Since the object to which the variable refers can be modified, it does not need to be copied and then changed, but is directly changed in place, so no new memory will be opened, and the id will remain unchanged before and after the change.
Of course, this is not the case with immutable objects, you can compare it with this
abc = 3 dd = abc dd = 43 print(abc) # 3, does not change with the change of dd
But if it is a copy, it is just copying the content, and it is not passed a reference. This is especially useful when you want to use the values of the list without modifying the original list.

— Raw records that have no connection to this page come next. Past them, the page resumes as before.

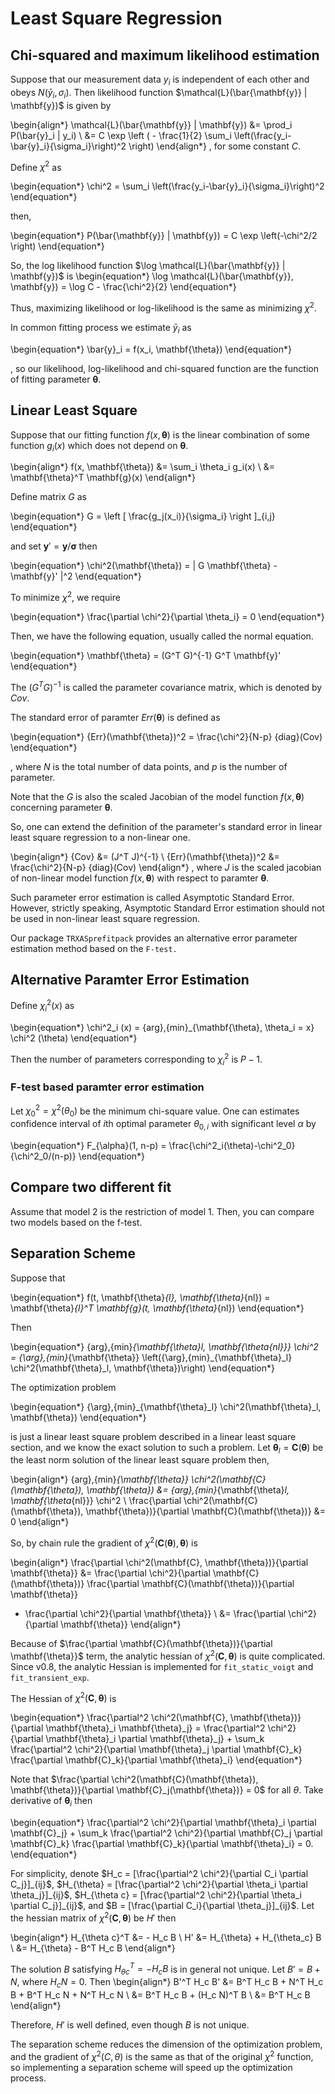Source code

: # Least Square Regression

## Chi-squared and maximum likelihood estimation

Suppose that our measurement data $y_i$ is independent of each other and obeys $N(\bar{y}_i, \sigma_i)$.
Then likelihood function $\mathcal{L}(\bar{\mathbf{y}} | \mathbf{y})$ is given by

\begin{align*}
\mathcal{L}(\bar{\mathbf{y}} | \mathbf{y}) &= \prod_i P(\bar{y}_i | y_i) \\
&= C \exp \left ( - \frac{1}{2} \sum_i \left(\frac{y_i-\bar{y}_i}{\sigma_i}\right)^2 \right)
\end{align*}
, for some constant $C$.

Define $\chi^2$ as

\begin{equation*}
\chi^2 = \sum_i \left(\frac{y_i-\bar{y}_i}{\sigma_i}\right)^2
\end{equation*}

then, 

\begin{equation*}
P(\bar{\mathbf{y}} | \mathbf{y}) = C \exp \left(-\chi^2/2 \right)
\end{equation*}

So, the log likelihood function $\log \mathcal{L}(\bar{\mathbf{y}} | \mathbf{y})$ is
\begin{equation*}
\log \mathcal{L}(\bar{\mathbf{y}}, \mathbf{y}) = \log C - \frac{\chi^2}{2}
\end{equation*}

Thus, maximizing likelihood or log-likelihood is the same as minimizing $\chi^2$.

In common fitting process we estimate $\bar{y}_i$ as 

\begin{equation*}
\bar{y}_i = f(x_i, \mathbf{\theta})
\end{equation*}

, so our likelihood, log-likelihood and chi-squared function are the function of fitting parameter $\mathbf{\theta}$.

## Linear Least Square

Suppose that our fitting function $f(x, \mathbf{\theta})$ is the linear combination of some function $g_i(x)$ which does not depend on $\mathbf{\theta}$.

\begin{align*}
f(x, \mathbf{\theta}) &= \sum_i \theta_i g_i(x) \\
&= \mathbf{\theta}^T \mathbf{g}(x)
\end{align*}

Define matrix $G$ as

\begin{equation*}
G = \left [ \frac{g_j(x_i)}{\sigma_i} \right ]_{i,j}
\end{equation*}

and set $\mathbf{y}' = \mathbf{y}/\mathbf{\sigma}$ then

\begin{equation*}
\chi^2(\mathbf{\theta}) = \| G \mathbf{\theta} - \mathbf{y}' \|^2
\end{equation*}

To minimize $\chi^2$, we require

\begin{equation*}
\frac{\partial \chi^2}{\partial \theta_i} = 0
\end{equation*}

Then, we have the following equation, usually called the normal equation.

\begin{equation*}
\mathbf{\theta} = (G^T G)^{-1} G^T \mathbf{y}'
\end{equation*}

The $(G^T G)^{-1}$ is called the parameter covariance matrix, which is denoted by ${Cov}$.

The standard error of paramter ${Err}(\mathbf{\theta})$ is defined as

\begin{equation*}
{Err}(\mathbf{\theta})^2 = \frac{\chi^2}{N-p} {diag}(Cov)
\end{equation*}

, where $N$ is the total number of data points, and $p$ is the number of parameter.

Note that the $G$ is also the scaled Jacobian of the model function $f(x, \mathbf{\theta})$ concerning parameter $\mathbf{\theta}$.

So, one can extend the definition of the parameter's standard error in linear least square regression to a non-linear one.

\begin{align*}
{Cov} &= (J^T J)^{-1} \\
{Err}(\mathbf{\theta})^2 &= \frac{\chi^2}{N-p} {diag}(Cov)
\end{align*}
, where $J$ is the scaled jacobian of non-linear model function $f(x, \mathbf{\theta})$ with respect to paramter $\mathbf{\theta}$.

Such parameter error estimation is called Asymptotic Standard Error.
However, strictly speaking, Asymptotic Standard Error estimation should not be used in non-linear least square regression.

Our package `TRXASprefitpack` provides an alternative error parameter estimation method based on the `F-test.`

## Alternative Paramter Error Estimation

Define $\chi^2_i(x)$ as

\begin{equation*}
\chi^2_i (x) = {arg}\,{min}_{\mathbf{\theta}, \theta_i = x} \chi^2 (\theta)
\end{equation*}

Then the number of parameters corresponding to $\chi^2_i$ is $P-1$.

### F-test based paramter error estimation

Let $\chi^2_0 = \chi^2(\theta_0)$ be the minimum chi-square value.
One can estimates confidence interval of $i$th optimal parameter $\theta_{0, i}$ with significant level $\alpha$ by

\begin{equation*}
F_{\alpha}(1, n-p) = \frac{\chi^2_i(\theta)-\chi^2_0}{\chi^2_0/(n-p)}
\end{equation*}

## Compare two different fit

Assume that model 2 is the restriction of model 1. Then, you can compare two models based on the f-test.

## Separation Scheme

Suppose that

\begin{equation*}
f(t, \mathbf{\theta}_{l}, \mathbf{\theta}_{nl}) = \mathbf{\theta}_{l}^T \mathbf{g}(t, \mathbf{\theta}_{nl})
\end{equation*}

Then

\begin{equation*}
 {arg}\,{min}_{\mathbf{\theta}_l, \mathbf{\theta_{nl}}} \chi^2 = 
 {\arg}\,{min}_{\mathbf{\theta}} \left({\arg}\,{min}_{\mathbf{\theta}_l} \chi^2(\mathbf{\theta}_l, \mathbf{\theta})\right)
\end{equation*}

The optimization problem

\begin{equation*}
{\arg}\,{min}_{\mathbf{\theta}_l} \chi^2(\mathbf{\theta}_l, \mathbf{\theta})
\end{equation*}

is just a linear least square problem described in a linear least square section, and we know the exact solution to such a problem.
Let $\mathbf{\theta}_{l} = \mathbf{C}(\mathbf{\theta})$ be the least norm solution of the linear least square problem then,

\begin{align*}
{arg}\,{min}_{\mathbf{\theta}} \chi^2(\mathbf{C}(\mathbf{\theta}), \mathbf{\theta}) &= {arg}\,{min}_{\mathbf{\theta}_l, \mathbf{\theta_{nl}}} \chi^2 \\
\frac{\partial \chi^2(\mathbf{C}(\mathbf{\theta}), \mathbf{\theta})}{\partial \mathbf{C}(\mathbf{\theta})}  &= 0 
\end{align*}

So, by chain rule the gradient of $\chi^2(\mathbf{C}(\mathbf{\theta}), \mathbf{\theta})$ is

\begin{align*}
\frac{\partial \chi^2(\mathbf{C}, \mathbf{\theta})}{\partial \mathbf{\theta}} &= 
\frac{\partial \chi^2}{\partial \mathbf{C}(\mathbf{\theta})} \frac{\partial \mathbf{C}(\mathbf{\theta})}{\partial \mathbf{\theta}} 
+ \frac{\partial \chi^2}{\partial \mathbf{\theta}} \\
&= \frac{\partial \chi^2}{\partial \mathbf{\theta}}
\end{align*}

Because of $\frac{\partial \mathbf{C}(\mathbf{\theta})}{\partial \mathbf{\theta}}$ term, the analytic hessian of $\chi^2(\mathbf{C}, \mathbf{\theta})$ is quite complicated. Since v0.8, the analytic Hessian is implemented for `fit_static_voigt` and `fit_transient_exp`.

The Hessian of $\chi^2(\mathbf{C}, \mathbf{\theta})$ is

\begin{equation*}
\frac{\partial^2 \chi^2(\mathbf{C}, \mathbf{\theta})}{\partial \mathbf{\theta}_i \mathbf{\theta}_j} = \frac{\partial^2 \chi^2}{\partial \mathbf{\theta}_i \partial \mathbf{\theta}_j} + \sum_k \frac{\partial^2 \chi^2}{\partial \mathbf{\theta}_j \partial \mathbf{C}_k} \frac{\partial \mathbf{C}_k}{\partial \mathbf{\theta}_i}
\end{equation*}

Note that $\frac{\partial \chi^2(\mathbf{C}(\mathbf{\theta}), \mathbf{\theta})}{\partial \mathbf{C}_j(\mathbf{\theta})} = 0$ for all $\theta$. Take derivative of $\mathbf{\theta}_i$ then

\begin{equation*}
\frac{\partial^2 \chi^2}{\partial \mathbf{\theta}_i \partial \mathbf{C}_j} + \sum_k \frac{\partial^2 \chi^2}{\partial \mathbf{C}_j \partial \mathbf{C}_k} \frac{\partial \mathbf{C}_k}{\partial \mathbf{\theta}_i} = 0.
\end{equation*}

For simplicity, denote $H_c = [\frac{\partial^2 \chi^2}{\partial C_i \partial C_j}]_{ij}$, $H_{\theta} = [\frac{\partial^2 \chi^2}{\partial \theta_i \partial \theta_j}]_{ij}$, $H_{\theta c} = [\frac{\partial^2 \chi^2}{\partial \theta_i \partial C_j}]_{ij}$, and $B = [\frac{\partial C_i}{\partial \theta_j}]_{ij}$.
Let the hessian matrix of $\chi^2(\mathbf{C}, \mathbf{\theta})$ be $H'$ then

\begin{align*}
H_{\theta c}^T &= - H_c B \\
H' &= H_{\theta} + H_{\theta_c} B \\
&= H_{\theta} - B^T H_c B
\end{align*}

The solution $B$ satisfying $H_{\theta c}^T = - H_c B$ is in general not unique. Let $B' = B + N$, where $H_c N = 0$. Then 
\begin{align*}
B'^T H_c B' &= B^T H_c B + N^T H_c B + B^T H_c N + N^T H_c N \\
&= B^T H_c B + (H_c N)^T B \\
&= B^T H_c B
\end{align*}

Therefore, $H'$ is well defined, even though $B$ is not unique.

The separation scheme reduces the dimension of the optimization problem, and the gradient of $\chi^2(C,\theta)$ is the same as that of the original $\chi^2$ function, 
so implementing a separation scheme will speed up the optimization process.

blist = alist[:] # or alist.copy() print(alist is blist) # False blist.append(4) print(alist) # still [1, 2, 3] no change
as function parameter
test_list = [1, 2, 3, 4] test_str = 'HAHA' def change(alist): alist.append(5) def not_change(astr): astr.lower() change(test_list) not_change(test_str) print(test_list) # changed the original value print(test_str) # no change
Of course, if you don't want to change the value of the original list, the parameter can be passed in a copy of the column variable.alsit[:]
interesting example
Looking at an interesting example, we know that list can be used to +
add a list.
a1 = [1, 2, 3] a2 = a1 print(id(a1), id(a2)) # Actually a2 points to the new object, the id has changed. # So now a2, a1 are not two references to the same object, a2 changes a1 will not change a2 = a2 + [4] # In this equation, the a2 on the right is still the same as the id of a1. Once the assignment is successful, a2 points to the new object print(id(1), id(a2)) # Not equal, the id of a2 has changed print(a1) # [1, 2, 3] does not change
If so write
a1 = [1, 2, 3] a2 = a1 print(id(a1), id(a2)) a2 += [4] # Equivalent to calling a2.extend([4]), no new objects are generated for in-situ changes print(id(1), id(a2)) # equal, the id of a2 has not changed print(a1)
The difference is that a2 += [4]
this sentence is equivalent to calling a2.extend([4])
and changing in place, and no new objects are generated.